TASK REQUIREMENTS: From the first line to the last, write out the records exactly, leaving out images.

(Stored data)
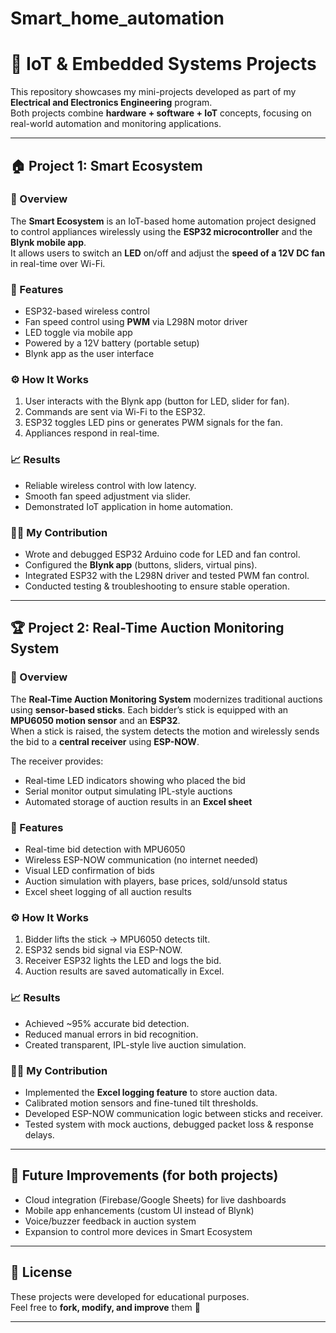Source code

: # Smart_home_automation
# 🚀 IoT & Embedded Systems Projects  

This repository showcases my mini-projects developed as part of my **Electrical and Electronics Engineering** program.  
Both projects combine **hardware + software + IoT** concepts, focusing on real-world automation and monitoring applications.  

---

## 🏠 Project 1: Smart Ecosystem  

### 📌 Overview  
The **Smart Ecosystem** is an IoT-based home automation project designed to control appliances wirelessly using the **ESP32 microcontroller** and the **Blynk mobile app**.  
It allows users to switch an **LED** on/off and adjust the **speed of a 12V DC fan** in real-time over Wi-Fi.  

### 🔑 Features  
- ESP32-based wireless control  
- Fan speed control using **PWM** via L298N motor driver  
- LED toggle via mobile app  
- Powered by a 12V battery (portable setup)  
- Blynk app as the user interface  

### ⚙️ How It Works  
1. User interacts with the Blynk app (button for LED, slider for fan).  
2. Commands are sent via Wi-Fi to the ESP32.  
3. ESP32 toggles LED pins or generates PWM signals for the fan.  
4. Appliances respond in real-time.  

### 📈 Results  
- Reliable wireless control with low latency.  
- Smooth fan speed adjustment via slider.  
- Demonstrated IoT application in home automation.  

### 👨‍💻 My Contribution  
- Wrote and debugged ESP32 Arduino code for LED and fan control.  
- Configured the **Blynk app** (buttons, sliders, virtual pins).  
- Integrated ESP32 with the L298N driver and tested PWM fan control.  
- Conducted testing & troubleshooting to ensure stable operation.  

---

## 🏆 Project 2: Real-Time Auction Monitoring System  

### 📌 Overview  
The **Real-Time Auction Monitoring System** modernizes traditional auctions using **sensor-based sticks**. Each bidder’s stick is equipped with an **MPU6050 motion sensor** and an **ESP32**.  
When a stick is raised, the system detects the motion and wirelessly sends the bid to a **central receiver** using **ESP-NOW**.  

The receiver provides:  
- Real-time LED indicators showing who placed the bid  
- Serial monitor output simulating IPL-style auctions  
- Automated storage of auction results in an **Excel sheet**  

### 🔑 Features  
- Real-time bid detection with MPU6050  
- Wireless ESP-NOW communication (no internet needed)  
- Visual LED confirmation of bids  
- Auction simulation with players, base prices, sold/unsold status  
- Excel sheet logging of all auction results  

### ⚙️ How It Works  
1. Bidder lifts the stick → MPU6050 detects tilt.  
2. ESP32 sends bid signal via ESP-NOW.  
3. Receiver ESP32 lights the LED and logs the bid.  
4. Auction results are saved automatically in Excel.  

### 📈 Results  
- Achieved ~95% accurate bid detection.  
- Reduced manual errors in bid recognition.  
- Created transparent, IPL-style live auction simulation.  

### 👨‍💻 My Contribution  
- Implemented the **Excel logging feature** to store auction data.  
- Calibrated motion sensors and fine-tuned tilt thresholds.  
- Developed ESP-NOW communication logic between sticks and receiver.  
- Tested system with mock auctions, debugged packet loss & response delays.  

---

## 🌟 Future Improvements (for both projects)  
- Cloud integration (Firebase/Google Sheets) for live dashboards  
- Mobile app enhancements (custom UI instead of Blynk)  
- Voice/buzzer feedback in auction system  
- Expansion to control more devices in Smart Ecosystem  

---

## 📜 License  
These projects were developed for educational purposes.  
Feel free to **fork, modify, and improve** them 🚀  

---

SOLUTION FOR THIS TASK:
Source code

: # Smart_home_automation
# 🚀 IoT & Embedded Systems Projects  

This repository showcases my mini-projects developed as part of my **Electrical and Electronics Engineering** program.  
Both projects combine **hardware + software + IoT** concepts, focusing on real-world automation and monitoring applications.  

---

## 🏠 Project 1: Smart Ecosystem  

### 📌 Overview  
The **Smart Ecosystem** is an IoT-based home automation project designed to control appliances wirelessly using the **ESP32 microcontroller** and the **Blynk mobile app**.  
It allows users to switch an **LED** on/off and adjust the **speed of a 12V DC fan** in real-time over Wi-Fi.  

### 🔑 Features  
- ESP32-based wireless control  
- Fan speed control using **PWM** via L298N motor driver  
- LED toggle via mobile app  
- Powered by a 12V battery (portable setup)  
- Blynk app as the user interface  

### ⚙️ How It Works  
1. User interacts with the Blynk app (button for LED, slider for fan).  
2. Commands are sent via Wi-Fi to the ESP32.  
3. ESP32 toggles LED pins or generates PWM signals for the fan.  
4. Appliances respond in real-time.  

### 📈 Results  
- Reliable wireless control with low latency.  
- Smooth fan speed adjustment via slider.  
- Demonstrated IoT application in home automation.  

### 👨‍💻 My Contribution  
- Wrote and debugged ESP32 Arduino code for LED and fan control.  
- Configured the **Blynk app** (buttons, sliders, virtual pins).  
- Integrated ESP32 with the L298N driver and tested PWM fan control.  
- Conducted testing & troubleshooting to ensure stable operation.  

---

## 🏆 Project 2: Real-Time Auction Monitoring System  

### 📌 Overview  
The **Real-Time Auction Monitoring System** modernizes traditional auctions using **sensor-based sticks**. Each bidder’s stick is equipped with an **MPU6050 motion sensor** and an **ESP32**.  
When a stick is raised, the system detects the motion and wirelessly sends the bid to a **central receiver** using **ESP-NOW**.  

The receiver provides:  
- Real-time LED indicators showing who placed the bid  
- Serial monitor output simulating IPL-style auctions  
- Automated storage of auction results in an **Excel sheet**  

### 🔑 Features  
- Real-time bid detection with MPU6050  
- Wireless ESP-NOW communication (no internet needed)  
- Visual LED confirmation of bids  
- Auction simulation with players, base prices, sold/unsold status  
- Excel sheet logging of all auction results  

### ⚙️ How It Works  
1. Bidder lifts the stick → MPU6050 detects tilt.  
2. ESP32 sends bid signal via ESP-NOW.  
3. Receiver ESP32 lights the LED and logs the bid.  
4. Auction results are saved automatically in Excel.  

### 📈 Results  
- Achieved ~95% accurate bid detection.  
- Reduced manual errors in bid recognition.  
- Created transparent, IPL-style live auction simulation.  

### 👨‍💻 My Contribution  
- Implemented the **Excel logging feature** to store auction data.  
- Calibrated motion sensors and fine-tuned tilt thresholds.  
- Developed ESP-NOW communication logic between sticks and receiver.  
- Tested system with mock auctions, debugged packet loss & response delays.  

---

## 🌟 Future Improvements (for both projects)  
- Cloud integration (Firebase/Google Sheets) for live dashboards  
- Mobile app enhancements (custom UI instead of Blynk)  
- Voice/buzzer feedback in auction system  
- Expansion to control more devices in Smart Ecosystem  

---

## 📜 License  
These projects were developed for educational purposes.  
Feel free to **fork, modify, and improve** them 🚀  

---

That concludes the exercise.